Es triste tener que recordar una y otra vez el patético balance del Impuesto sobre Tierras Infrautilizadas de Andalucía. Es penoso tener que recurrir a la arqueología tributaria para rememorar como el Arbitrio Municipal sobre Solares sin Edificar nunca contribuyó a que se iniciara ninguna construcción de viviendas. Porque los tiempos modernos nos siguen enseñando, en España y en todas partes, como el legislador-demagogo de turno es capaz de inventarse cualquier chorrada para quedar bien en el Telediario; la penúltima, quizás, el Impuesto sobre las Viviendas Vacías en Cataluña (leer el preámbulo de la Ley 14/2015 ya sitúa a cualquier “avezado” en lo vomitivo del montaje).

Los planteamientos bienintencionados de gentes bondadosas -estoy seguro de que “de verdad” se creen que pueden salvar al mundo con impuestos-, tienden a derivar en tropelías a poco que se ponga un legislador tributario de por medio.
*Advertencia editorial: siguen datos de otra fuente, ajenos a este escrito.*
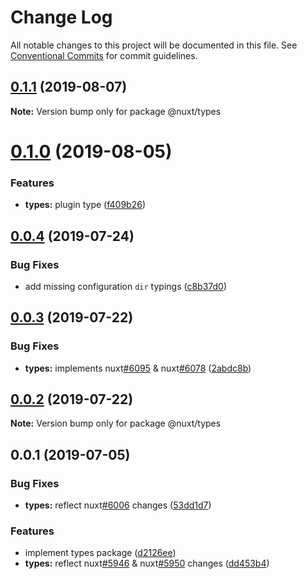 # Change Log

All notable changes to this project will be documented in this file.
See [Conventional Commits](https://conventionalcommits.org) for commit guidelines.

## [0.1.1](https://github.com/nuxt/typescript/compare/@nuxt/types@0.1.0...@nuxt/types@0.1.1) (2019-08-07)

**Note:** Version bump only for package @nuxt/types





# [0.1.0](https://github.com/nuxt/typescript/compare/@nuxt/types@0.0.4...@nuxt/types@0.1.0) (2019-08-05)


### Features

* **types:** plugin type ([f409b26](https://github.com/nuxt/typescript/commit/f409b26))





## [0.0.4](https://github.com/nuxt/typescript/compare/@nuxt/types@0.0.3...@nuxt/types@0.0.4) (2019-07-24)


### Bug Fixes

* add missing configuration `dir` typings ([c8b37d0](https://github.com/nuxt/typescript/commit/c8b37d0))





## [0.0.3](https://github.com/nuxt/typescript/compare/@nuxt/types@0.0.2...@nuxt/types@0.0.3) (2019-07-22)


### Bug Fixes

* **types:** implements nuxt[#6095](https://github.com/nuxt/typescript/issues/6095) & nuxt[#6078](https://github.com/nuxt/typescript/issues/6078) ([2abdc8b](https://github.com/nuxt/typescript/commit/2abdc8b))





## [0.0.2](https://github.com/nuxt/typescript/compare/@nuxt/types@0.0.1...@nuxt/types@0.0.2) (2019-07-22)

**Note:** Version bump only for package @nuxt/types





## 0.0.1 (2019-07-05)


### Bug Fixes

* **types:** reflect nuxt[#6006](https://github.com/nuxt/typescript/issues/6006) changes ([53dd1d7](https://github.com/nuxt/typescript/commit/53dd1d7))


### Features

* implement types package ([d2126ee](https://github.com/nuxt/typescript/commit/d2126ee))
* **types:** reflect nuxt[#5946](https://github.com/nuxt/typescript/issues/5946) & nuxt[#5950](https://github.com/nuxt/typescript/issues/5950) changes ([dd453b4](https://github.com/nuxt/typescript/commit/dd453b4))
Por supuesto, el esquema se repite una y otra vez, de una forma tan “naive” cada vez, que me da hasta un “punto de ternura”: ¡otro grupo de tipos majetes en busca de su “unicornio azul”! ¡Venga, venga, estos sí que van a salvar el mundo!

El informe de Wellesley, Froggatt y Happer va más allá, al evaluar con herramientas de sociología avanzadas las reacciones de la población ante un hipotético impuesto a la carne. Y, así reza el titular del artículo que da pie a esta reflexión, parece que los ciudadanos “tragarían” encantados con este impuesto. Digo yo, ¡por un buen chuletón con un buen Rioja, se paga lo que haga falta!

Sin embargo, el titular es engañoso; y en el informe principal únicamente se recoge un “ambiente favorable” en el Reino Unido, al hilo de la campaña de “intoxicación” para salvar a los ingleses, con impuestos, de la “intoxicación por azúcar” (ya hablaremos de esto).

En informe recoge también como, significadamente, algunos encuestados habían descrito la medida como un “impuesto a los pobres” (por supuesto que lo es, porque son determinadas clases bajas las más propensas a “no cuidar su dieta”, por “poco correcto que pueda parecer”). Por ejemplo, en Brasil se expresaba el temor de que ese impuesto condujese a convertir la carne en un artículo de lujo, solo al alcance de quien tuviese pasta suficiente para pagarla..., ¡nos han fastidiado!: es que de eso se trata. Siempre se trata de eso.

Ahí está la cuestión, sin embargo. Parece que ya solo se trata de “con qué traga la gente”, a través de mediciones demoscópicas. Los valores esenciales de ciudadanía, libertad y responsabilidad, tienden a la nada. Eso es la “ingeniería social con impuestos”: los ciudadanos somos unos inmaduros incapaces y necesitamos que los gobiernos nos salven..., ¡con impuestos! ¡Vaya sociedad vamos a legar a nuestros hijos!